(Document images with source code)
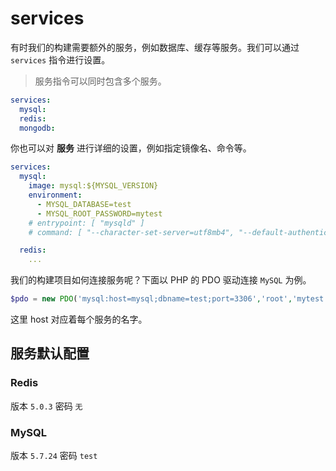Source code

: # services

有时我们的构建需要额外的服务，例如数据库、缓存等服务。我们可以通过 `services` 指令进行设置。

> 服务指令可以同时包含多个服务。

```yaml
services:
  mysql:
  redis:
  mongodb:    
```

你也可以对 **服务** 进行详细的设置，例如指定镜像名、命令等。

```yaml
services:
  mysql:
    image: mysql:${MYSQL_VERSION}
    environment:
      - MYSQL_DATABASE=test
      - MYSQL_ROOT_PASSWORD=mytest
    # entrypoint: [ "mysqld" ]
    # command: [ "--character-set-server=utf8mb4", "--default-authentication-plugin=mysql_native_password" ]

  redis:
    ...
```

我们的构建项目如何连接服务呢？下面以 PHP 的 PDO 驱动连接 `MySQL` 为例。

```php
$pdo = new PDO('mysql:host=mysql;dbname=test;port=3306','root','mytest');
```

这里 host 对应着每个服务的名字。

## 服务默认配置

### Redis

版本 `5.0.3`
密码 `无`

### MySQL

版本 `5.7.24`
密码 `test`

**THE PROBLEM:** Determine how many lines of the data contain the word "mytest", and reply with that number only.

**PROBLEM SOLUTION:** 2